Godel's work is hard to put into a single sentence. Hofstadter does a good job. But I've read that book 3 times now and I will undoubtedly read it again after I'm done with this book. In many ways Godel's work is more revolutionary. Simply because it is mathematics. What he has shown stands. Period. Einstein's and Heisenberg's work could for all we know be largely forgotten in 1,000 years. Godel's will stand. Ozymandias he is not.

But I don't want to linger on his theorem. Two comments. First, check out his picture above. Is this not the most striking, stereotypical scientist face you've ever seen? That shock of black hair combed back with his grey. I had no idea he was such an intense looking man. It's hardly surprising though given the intensity it must take to create mathematics like his. If mathematics didn't work out he certainly had a role in the Munsters available to him.

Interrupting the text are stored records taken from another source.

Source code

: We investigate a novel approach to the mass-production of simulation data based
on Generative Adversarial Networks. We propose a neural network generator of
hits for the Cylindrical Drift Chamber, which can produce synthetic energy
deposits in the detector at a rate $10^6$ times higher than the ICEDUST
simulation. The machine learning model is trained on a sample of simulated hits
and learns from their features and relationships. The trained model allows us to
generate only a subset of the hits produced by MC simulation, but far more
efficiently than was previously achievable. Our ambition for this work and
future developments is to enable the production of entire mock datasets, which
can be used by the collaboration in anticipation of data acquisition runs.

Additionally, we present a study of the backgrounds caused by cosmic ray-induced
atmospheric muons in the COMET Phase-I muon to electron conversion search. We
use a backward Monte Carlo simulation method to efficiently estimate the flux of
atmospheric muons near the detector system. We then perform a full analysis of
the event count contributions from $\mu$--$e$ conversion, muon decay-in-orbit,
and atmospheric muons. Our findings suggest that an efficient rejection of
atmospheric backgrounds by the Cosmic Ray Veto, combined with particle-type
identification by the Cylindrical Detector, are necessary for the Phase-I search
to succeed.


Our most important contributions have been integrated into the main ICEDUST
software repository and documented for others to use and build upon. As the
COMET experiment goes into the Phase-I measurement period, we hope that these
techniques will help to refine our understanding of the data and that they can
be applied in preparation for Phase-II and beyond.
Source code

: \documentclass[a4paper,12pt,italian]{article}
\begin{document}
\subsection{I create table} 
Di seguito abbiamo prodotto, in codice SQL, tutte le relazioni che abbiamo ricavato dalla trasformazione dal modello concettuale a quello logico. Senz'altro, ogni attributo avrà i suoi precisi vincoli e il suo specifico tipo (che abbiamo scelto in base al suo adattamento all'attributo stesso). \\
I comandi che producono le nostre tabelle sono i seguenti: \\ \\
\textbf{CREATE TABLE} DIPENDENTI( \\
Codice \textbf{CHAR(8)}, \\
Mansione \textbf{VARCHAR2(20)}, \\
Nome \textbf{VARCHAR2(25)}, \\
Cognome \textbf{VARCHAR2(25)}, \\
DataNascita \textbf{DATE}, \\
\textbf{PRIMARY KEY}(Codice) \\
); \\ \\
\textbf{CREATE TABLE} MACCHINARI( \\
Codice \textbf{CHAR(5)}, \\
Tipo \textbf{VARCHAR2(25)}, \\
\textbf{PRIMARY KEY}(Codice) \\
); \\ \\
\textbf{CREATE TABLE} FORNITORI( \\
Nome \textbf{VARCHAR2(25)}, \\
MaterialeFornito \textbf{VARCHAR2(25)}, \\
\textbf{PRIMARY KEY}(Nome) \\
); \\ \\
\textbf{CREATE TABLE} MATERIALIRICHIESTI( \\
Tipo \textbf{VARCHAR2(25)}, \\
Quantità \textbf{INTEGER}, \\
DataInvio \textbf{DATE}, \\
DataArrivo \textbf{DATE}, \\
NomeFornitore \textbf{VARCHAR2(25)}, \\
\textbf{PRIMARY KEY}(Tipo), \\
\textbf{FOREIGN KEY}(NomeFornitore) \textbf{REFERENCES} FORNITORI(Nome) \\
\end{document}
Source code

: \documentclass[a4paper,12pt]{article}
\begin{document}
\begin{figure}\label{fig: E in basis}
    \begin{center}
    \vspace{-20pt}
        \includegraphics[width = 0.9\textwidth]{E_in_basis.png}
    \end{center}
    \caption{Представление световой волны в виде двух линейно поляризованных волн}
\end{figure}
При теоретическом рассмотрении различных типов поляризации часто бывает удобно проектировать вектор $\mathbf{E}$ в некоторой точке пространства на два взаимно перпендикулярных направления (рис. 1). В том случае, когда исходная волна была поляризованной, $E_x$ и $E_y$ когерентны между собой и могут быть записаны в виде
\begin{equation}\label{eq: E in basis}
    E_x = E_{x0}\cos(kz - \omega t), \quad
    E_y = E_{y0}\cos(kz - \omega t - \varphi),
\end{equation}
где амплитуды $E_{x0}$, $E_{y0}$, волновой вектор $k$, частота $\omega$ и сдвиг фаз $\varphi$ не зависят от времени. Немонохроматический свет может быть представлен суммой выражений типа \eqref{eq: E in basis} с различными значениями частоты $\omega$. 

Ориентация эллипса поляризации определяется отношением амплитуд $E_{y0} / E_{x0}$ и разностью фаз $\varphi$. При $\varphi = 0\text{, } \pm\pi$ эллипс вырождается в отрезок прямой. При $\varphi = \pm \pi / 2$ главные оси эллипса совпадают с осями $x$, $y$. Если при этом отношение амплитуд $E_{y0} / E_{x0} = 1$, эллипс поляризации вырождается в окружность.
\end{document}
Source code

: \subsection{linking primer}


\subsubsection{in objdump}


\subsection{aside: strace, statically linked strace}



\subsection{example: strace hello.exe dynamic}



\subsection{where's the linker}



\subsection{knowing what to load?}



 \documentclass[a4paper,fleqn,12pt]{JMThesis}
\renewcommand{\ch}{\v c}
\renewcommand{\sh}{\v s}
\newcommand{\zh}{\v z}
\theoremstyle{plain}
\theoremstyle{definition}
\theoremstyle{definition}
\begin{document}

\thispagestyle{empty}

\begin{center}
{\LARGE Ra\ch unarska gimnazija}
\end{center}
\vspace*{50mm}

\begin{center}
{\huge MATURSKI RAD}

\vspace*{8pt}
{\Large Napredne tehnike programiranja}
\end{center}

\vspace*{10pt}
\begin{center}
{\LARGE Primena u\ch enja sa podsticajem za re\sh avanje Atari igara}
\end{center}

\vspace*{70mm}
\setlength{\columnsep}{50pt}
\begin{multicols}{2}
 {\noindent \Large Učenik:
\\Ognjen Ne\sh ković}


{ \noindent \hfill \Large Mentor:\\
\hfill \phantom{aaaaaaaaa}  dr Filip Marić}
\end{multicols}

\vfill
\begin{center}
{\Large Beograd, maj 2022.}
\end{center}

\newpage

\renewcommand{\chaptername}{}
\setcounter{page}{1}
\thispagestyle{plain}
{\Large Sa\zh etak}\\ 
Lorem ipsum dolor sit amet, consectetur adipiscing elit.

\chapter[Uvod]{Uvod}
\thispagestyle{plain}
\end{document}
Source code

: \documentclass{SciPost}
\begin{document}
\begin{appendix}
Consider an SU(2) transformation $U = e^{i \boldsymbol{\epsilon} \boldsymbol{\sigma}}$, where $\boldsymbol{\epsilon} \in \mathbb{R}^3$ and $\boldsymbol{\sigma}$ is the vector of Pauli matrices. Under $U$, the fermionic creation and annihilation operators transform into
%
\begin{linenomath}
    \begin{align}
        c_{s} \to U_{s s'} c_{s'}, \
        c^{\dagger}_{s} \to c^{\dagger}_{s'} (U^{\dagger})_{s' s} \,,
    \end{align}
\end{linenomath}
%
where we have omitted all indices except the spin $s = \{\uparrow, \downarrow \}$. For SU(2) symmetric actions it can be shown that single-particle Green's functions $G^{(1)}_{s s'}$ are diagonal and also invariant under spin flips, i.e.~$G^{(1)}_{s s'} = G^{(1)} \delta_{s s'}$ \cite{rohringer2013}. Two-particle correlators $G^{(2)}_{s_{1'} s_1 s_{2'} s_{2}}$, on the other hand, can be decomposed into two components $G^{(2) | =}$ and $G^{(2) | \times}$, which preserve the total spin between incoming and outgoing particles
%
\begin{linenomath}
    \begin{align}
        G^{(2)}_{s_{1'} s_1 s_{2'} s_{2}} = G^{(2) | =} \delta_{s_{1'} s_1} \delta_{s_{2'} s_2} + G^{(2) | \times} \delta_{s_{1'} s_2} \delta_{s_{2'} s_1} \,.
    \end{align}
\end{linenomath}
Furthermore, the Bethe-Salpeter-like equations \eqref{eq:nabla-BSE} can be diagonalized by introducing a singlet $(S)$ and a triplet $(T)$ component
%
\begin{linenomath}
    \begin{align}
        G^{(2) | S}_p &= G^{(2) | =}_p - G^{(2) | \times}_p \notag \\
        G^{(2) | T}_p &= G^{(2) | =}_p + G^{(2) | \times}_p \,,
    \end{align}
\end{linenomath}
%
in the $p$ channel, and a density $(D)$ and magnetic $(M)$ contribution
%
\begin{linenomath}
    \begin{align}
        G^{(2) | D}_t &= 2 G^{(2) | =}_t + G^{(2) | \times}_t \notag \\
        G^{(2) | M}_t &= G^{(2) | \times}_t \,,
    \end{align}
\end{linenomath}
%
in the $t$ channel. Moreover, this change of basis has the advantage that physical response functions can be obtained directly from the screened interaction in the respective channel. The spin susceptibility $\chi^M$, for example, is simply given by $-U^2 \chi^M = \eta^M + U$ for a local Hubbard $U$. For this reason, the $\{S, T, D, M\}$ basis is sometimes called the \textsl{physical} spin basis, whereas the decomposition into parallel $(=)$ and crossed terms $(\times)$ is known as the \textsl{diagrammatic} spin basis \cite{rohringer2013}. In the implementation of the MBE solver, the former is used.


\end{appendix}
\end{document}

Second, he became a little certifiable after his work. This is not surprising. This seems par for the course. I recall a mathematician (but not his name) who proved 1 + 1 = 2. Where does one even start with that proof? My recollection of the story was that this man went crazy afterwards and never turned out another piece of research. That could be a bit overblown but it does seem like great scientists and mathematicians either put out good work in their 20's/30's or put out one major piece of work that literally blows a gasket. After his theorem, Godel suffered from a nervous breakdown, depression, entered a sanatorium, and was treated by a psychiatrist. A mentor of his was killed by a young socialist and he suffered another breakdown. He eventually moved to the US and became a citizen working at the Institute of Advanced Study (also affectionately called Einstein's Institute by some).

While it seems Einstein had some calming effect on Godel he slowly spiraled down. He had some health problems but had a distrust for doctors. In fact it seems he perhaps was a hypochondriac. His approach to solving this was through his diet but his diet was fairly radical. Eventually he became paranoid and thought people were trying to poison him. Amazingly he didn't eat. And that's how he died. He starved to death.


Rajan said...

Came to your blog through your primer post appearing on search results in technorati, I just loved your posts on primer as well as Godel.

I havealso been fascinated by
Godel a lot.

I must say that I don't fully comprehend it but when ever I get some time to kill, I sit and try to know more about it and understand godel's work better.

It is wonderful that you put these posts on Godel.


Chookster said...

Glad it was helpful. If you have questions post them here and I'll try to answer. I'm with you. There's some parts of Godel that I'm not completely comfortable with.

"Godel, Escher, and Bach" by Hofstadter is a great read for understanding Godel. But "Incompleteness" is the best book so far and the one I used to take notes with. I recommend that for an easier read on his Incompleteness Theorem. Part 4 on my posts is the key one to understand. The prior posts are build up to that post. And the later ones are a little more detail on how he 'wrote' his theorem using arithmetic.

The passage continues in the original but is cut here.